WORK ORDER:
In your copy, leave out the pictures and reproduce the listing below exactly.

*** LISTED ENTRIES ***

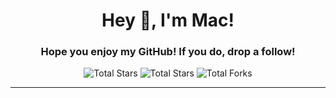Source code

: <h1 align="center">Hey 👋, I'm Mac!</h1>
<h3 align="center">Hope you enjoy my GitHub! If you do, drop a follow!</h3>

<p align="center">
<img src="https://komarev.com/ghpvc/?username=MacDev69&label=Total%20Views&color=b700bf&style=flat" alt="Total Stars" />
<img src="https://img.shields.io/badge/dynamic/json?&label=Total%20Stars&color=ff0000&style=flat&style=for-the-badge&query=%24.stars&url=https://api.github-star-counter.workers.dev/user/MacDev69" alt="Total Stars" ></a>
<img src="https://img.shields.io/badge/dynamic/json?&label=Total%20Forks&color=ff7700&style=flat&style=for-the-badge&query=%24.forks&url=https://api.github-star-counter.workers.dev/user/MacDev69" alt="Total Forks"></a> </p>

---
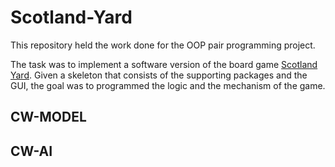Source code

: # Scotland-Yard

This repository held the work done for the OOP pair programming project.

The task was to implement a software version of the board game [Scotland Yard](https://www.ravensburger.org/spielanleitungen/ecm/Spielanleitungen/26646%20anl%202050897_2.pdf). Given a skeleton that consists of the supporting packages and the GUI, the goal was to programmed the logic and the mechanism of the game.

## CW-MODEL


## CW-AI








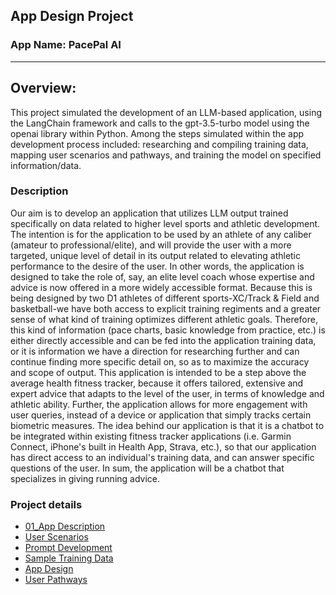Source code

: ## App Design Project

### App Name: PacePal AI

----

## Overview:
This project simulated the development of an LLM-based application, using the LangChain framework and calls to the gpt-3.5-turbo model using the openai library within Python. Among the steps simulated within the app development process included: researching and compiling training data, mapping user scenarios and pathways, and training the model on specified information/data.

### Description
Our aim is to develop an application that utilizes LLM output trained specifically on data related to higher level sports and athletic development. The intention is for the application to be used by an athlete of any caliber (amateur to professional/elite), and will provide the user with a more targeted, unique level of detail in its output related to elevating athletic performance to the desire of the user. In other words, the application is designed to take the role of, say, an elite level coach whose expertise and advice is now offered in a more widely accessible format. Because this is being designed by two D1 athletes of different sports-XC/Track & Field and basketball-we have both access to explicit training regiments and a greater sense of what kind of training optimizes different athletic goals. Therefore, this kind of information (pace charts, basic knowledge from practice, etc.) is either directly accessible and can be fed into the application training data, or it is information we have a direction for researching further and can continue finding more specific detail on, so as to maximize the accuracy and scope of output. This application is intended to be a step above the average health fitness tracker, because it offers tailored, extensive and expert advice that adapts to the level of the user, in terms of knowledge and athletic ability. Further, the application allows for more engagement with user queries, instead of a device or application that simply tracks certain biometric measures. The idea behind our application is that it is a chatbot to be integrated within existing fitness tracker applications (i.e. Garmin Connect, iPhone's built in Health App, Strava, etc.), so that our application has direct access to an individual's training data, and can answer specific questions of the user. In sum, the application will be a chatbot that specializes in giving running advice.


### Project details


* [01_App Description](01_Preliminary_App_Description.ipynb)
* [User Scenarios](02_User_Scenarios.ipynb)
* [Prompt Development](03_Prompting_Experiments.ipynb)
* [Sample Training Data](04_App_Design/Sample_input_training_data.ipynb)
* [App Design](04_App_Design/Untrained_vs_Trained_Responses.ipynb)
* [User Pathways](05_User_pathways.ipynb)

***

TASK RESULT:
Source code

: <h1 align="center">Hey 👋, I'm Mac!</h1>
<h3 align="center">Hope you enjoy my GitHub! If you do, drop a follow!</h3>

<p align="center">
<img src="https://komarev.com/ghpvc/?username=MacDev69&label=Total%20Views&color=b700bf&style=flat" alt="Total Stars" />
<img src="https://img.shields.io/badge/dynamic/json?&label=Total%20Stars&color=ff0000&style=flat&style=for-the-badge&query=%24.stars&url=https://api.github-star-counter.workers.dev/user/MacDev69" alt="Total Stars" ></a>
<img src="https://img.shields.io/badge/dynamic/json?&label=Total%20Forks&color=ff7700&style=flat&style=for-the-badge&query=%24.forks&url=https://api.github-star-counter.workers.dev/user/MacDev69" alt="Total Forks"></a> </p>

---
Source code

: # Scotland-Yard

This repository held the work done for the OOP pair programming project.

The task was to implement a software version of the board game [Scotland Yard](https://www.ravensburger.org/spielanleitungen/ecm/Spielanleitungen/26646%20anl%202050897_2.pdf). Given a skeleton that consists of the supporting packages and the GUI, the goal was to programmed the logic and the mechanism of the game.

## CW-MODEL


## CW-AI








Source code

: ## App Design Project

### App Name: PacePal AI

----

## Overview:
This project simulated the development of an LLM-based application, using the LangChain framework and calls to the gpt-3.5-turbo model using the openai library within Python. Among the steps simulated within the app development process included: researching and compiling training data, mapping user scenarios and pathways, and training the model on specified information/data.

### Description
Our aim is to develop an application that utilizes LLM output trained specifically on data related to higher level sports and athletic development. The intention is for the application to be used by an athlete of any caliber (amateur to professional/elite), and will provide the user with a more targeted, unique level of detail in its output related to elevating athletic performance to the desire of the user. In other words, the application is designed to take the role of, say, an elite level coach whose expertise and advice is now offered in a more widely accessible format. Because this is being designed by two D1 athletes of different sports-XC/Track & Field and basketball-we have both access to explicit training regiments and a greater sense of what kind of training optimizes different athletic goals. Therefore, this kind of information (pace charts, basic knowledge from practice, etc.) is either directly accessible and can be fed into the application training data, or it is information we have a direction for researching further and can continue finding more specific detail on, so as to maximize the accuracy and scope of output. This application is intended to be a step above the average health fitness tracker, because it offers tailored, extensive and expert advice that adapts to the level of the user, in terms of knowledge and athletic ability. Further, the application allows for more engagement with user queries, instead of a device or application that simply tracks certain biometric measures. The idea behind our application is that it is a chatbot to be integrated within existing fitness tracker applications (i.e. Garmin Connect, iPhone's built in Health App, Strava, etc.), so that our application has direct access to an individual's training data, and can answer specific questions of the user. In sum, the application will be a chatbot that specializes in giving running advice.


### Project details


* [01_App Description](01_Preliminary_App_Description.ipynb)
* [User Scenarios](02_User_Scenarios.ipynb)
* [Prompt Development](03_Prompting_Experiments.ipynb)
* [Sample Training Data](04_App_Design/Sample_input_training_data.ipynb)
* [App Design](04_App_Design/Untrained_vs_Trained_Responses.ipynb)
* [User Pathways](05_User_pathways.ipynb)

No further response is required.